Handles legal form equivalences and transliteration.
"""
@legal_form_equivalences %{
limited_liability: [
"s.r.o.", "spol. s r.o.", "GmbH", "Ltd", "Ltd.", "B.V.", "S.Γ r.l.",
"S.R.L.", "Sp. z o.o.", "Kft.", "LLC"
],
joint_stock: [
"a.s.", "AG", "PLC", "N.V.", "S.A.", "A.G.", "S.p.A.", "Rt.", "Corp."
],
partnership: [
"v.o.s.", "k.s.", "OHG", "KG", "LLP", "v.o.f.", "SNC"
]
}
@spec normalize_for_matching(name :: binary()) :: binary()
def normalize_for_matching(name) do
name
|> String.downcase()
|> remove_legal_form()
|> transliterate_diacritics()
|> String.replace(~r/[^a-z0-9\s]/, "")
|> String.replace(~r/\s+/, " ")
|> String.trim()
end
defp remove_legal_form(name) do
all_forms =
@legal_form_equivalences
|> Map.values()
|> List.flatten()
|> Enum.sort_by(&String.length/1, :desc)
Enum.reduce(all_forms, name, fn form, acc ->
escaped = Regex.escape(String.downcase(form))
String.replace(acc, ~r/\s#{escaped}\s/i, " ")
end)
end
defp transliterate_diacritics(text) do
text
|> String.normalize(:nfd)
|> String.replace(~r/[\x{0300}-\x{036f}]/, "")
end
end
This normalization is essential for entity resolution across registries.
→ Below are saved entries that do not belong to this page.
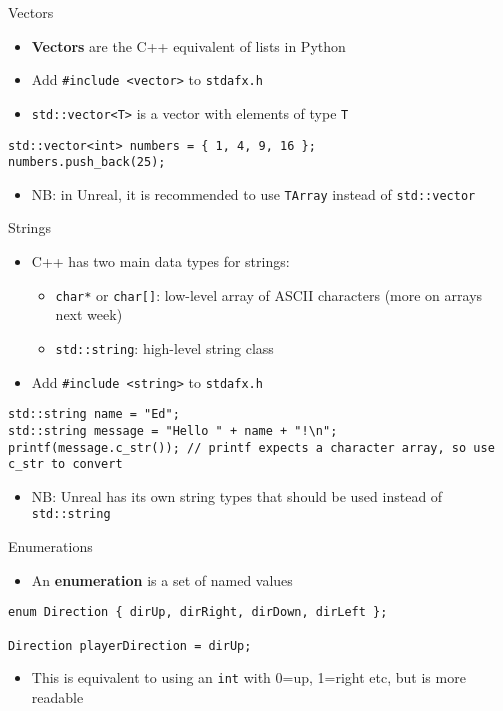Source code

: \begin{frame}[fragile]{Vectors}
	\begin{itemize}
		\item \textbf{Vectors} are the C++ equivalent of lists in Python
		\pause
		\item Add \lstinline{#include <vector>} to \texttt{stdafx.h}
		\pause
		\item \lstinline{std::vector<T>} is a vector with elements of type \lstinline{T}
	\end{itemize}
	\pause
	\begin{lstlisting}
std::vector<int> numbers = { 1, 4, 9, 16 };
numbers.push_back(25);
	\end{lstlisting}
	\begin{itemize}
		\pause\item NB: in Unreal, it is recommended to use \lstinline{TArray} instead of \lstinline{std::vector}
	\end{itemize}
\end{frame}

\begin{frame}[fragile]{Strings}
	\begin{itemize}
		\item C++ has two main data types for strings:
		\begin{itemize}
			\item \lstinline{char*} or \lstinline{char[]}: low-level array of ASCII characters (more on arrays next week)
			\item \lstinline{std::string}: high-level string class
		\end{itemize}
		\pause\item Add \lstinline{#include <string>} to \texttt{stdafx.h}
	\end{itemize}
	\pause
	\begin{lstlisting}
std::string name = "Ed";
std::string message = "Hello " + name + "!\n";
printf(message.c_str()); // printf expects a character array, so use c_str to convert
	\end{lstlisting}
	\begin{itemize}
		\pause\item NB: Unreal has its own string types that should be used instead of \lstinline{std::string}
	\end{itemize}
\end{frame}

\begin{frame}[fragile]{Enumerations}
	\begin{itemize}
		\item An \textbf{enumeration} is a set of named values
	\end{itemize}
	\pause
	\begin{lstlisting}
enum Direction { dirUp, dirRight, dirDown, dirLeft };

Direction playerDirection = dirUp;
	\end{lstlisting}
	\pause
	\begin{itemize}
		\item This is equivalent to using an \lstinline{int} with 0=up, 1=right etc, but is more readable
	\end{itemize}
\end{frame}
Without it, the same legal entity would appear as multiple unrelated entities in the DD results, fragmenting the investigation.
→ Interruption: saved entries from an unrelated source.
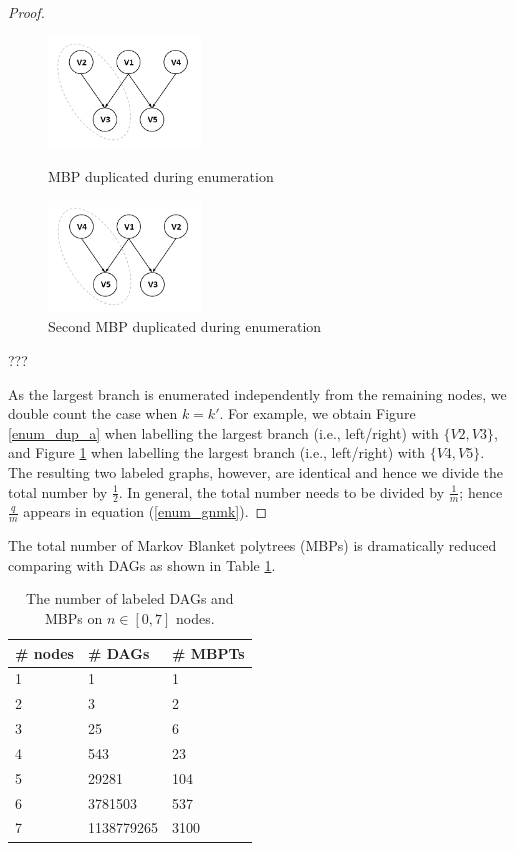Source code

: \documentclass{svmult}
\begin{document}
\begin{proof}
\begin{figure}[htb]
\begin{minipage}[b]{0.35\textwidth}
	\includegraphics[width=1.6in]{figures/enum_mbpt1.png}
	\caption{MBP duplicated
          during enumeration}
	\label{enum_dup_a}
\end{minipage}
\hfill
\begin{minipage}[b]{0.35\textwidth}
	\includegraphics[width=1.6in]{figures/enum_mbpt2.png}
	\caption{Second MBP duplicated
          during enumeration}
	\label{enum_dup_b}
\end{minipage}
\end{figure}

???

As the largest branch is enumerated independently from the remaining
nodes, we double count the case when $k=k'$. For example, we obtain
Figure \ref{enum_dup_a} when labelling the largest branch (i.e.,
left/right) with $\{V2, V3\}$, and Figure \ref{enum_dup_b} when
labelling the largest branch (i.e., left/right) with $\{V4, V5\}$. The
resulting two labeled graphs, however, are identical and hence we
divide the total number by $\frac{1}{2}$. In general, the total
number needs to be divided by $\frac{1}{m}$; hence
$\frac{q}{m}$ appears in equation (\ref{enum_gnmk}).  \qedwhite
\end{proof}

The total number of Markov Blanket polytrees (MBPs) is dramatically reduced comparing with DAGs as shown in Table \ref{tb:nmbps}.

\begin{table}[]
\centering
\caption{The number of labeled DAGs and MBPs on $n \in [0, 7]$ nodes.}
\label{tb:nmbps}
\begin{tabular}{lll}
\hline
\# nodes & \# DAGs    & \# MBPTs \\ \hline
1        & 1          & 1        \\
2        & 3          & 2        \\
3        & 25         & 6        \\
4        & 543        & 23       \\
5        & 29281      & 104      \\
6        & 3781503    & 537      \\
7        & 1138779265 & 3100     \\ \hline
\end{tabular}
\end{table}
\end{document}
Confidence Aggregation Across Jurisdictions
When an ownership chain spans multiple jurisdictions with different data quality levels, the overall confidence must reflect the weakest link. Prismatic uses a chain confidence model where the confidence of an ownership path is the product of individual edge confidences:
If the Czech-to-Slovak ownership edge has confidence 0.95 and the Slovak-to-Cyprus edge has confidence 0.50, the chain confidence is 0.475. This multiplicative approach ensures that data quality gaps in any part of the chain are properly reflected in the final assessment.
Regulatory Considerations
Cross-border DD must also navigate different regulatory frameworks for data access. GDPR applies uniformly but member state implementations differ. Some jurisdictions restrict bulk data access even from public registers. Others require registration or licensing to access certain datasets programmatically.
Prismatic maintains a compliance matrix per jurisdiction, ensuring that data access patterns comply with local regulations. Rate limits are set conservatively for jurisdictions with restrictive access policies, and all data access is logged for audit purposes.
The practical impact of these challenges is significant. A purely domestic Czech DD might complete in 5 to 10 seconds. A cross-border investigation spanning 4 jurisdictions typically takes 30 to 60 seconds, bounded by the slowest registry and the need for multi-stage entity resolution. But compared to the manual alternative of days or weeks, this represents a transformative improvement in efficiency.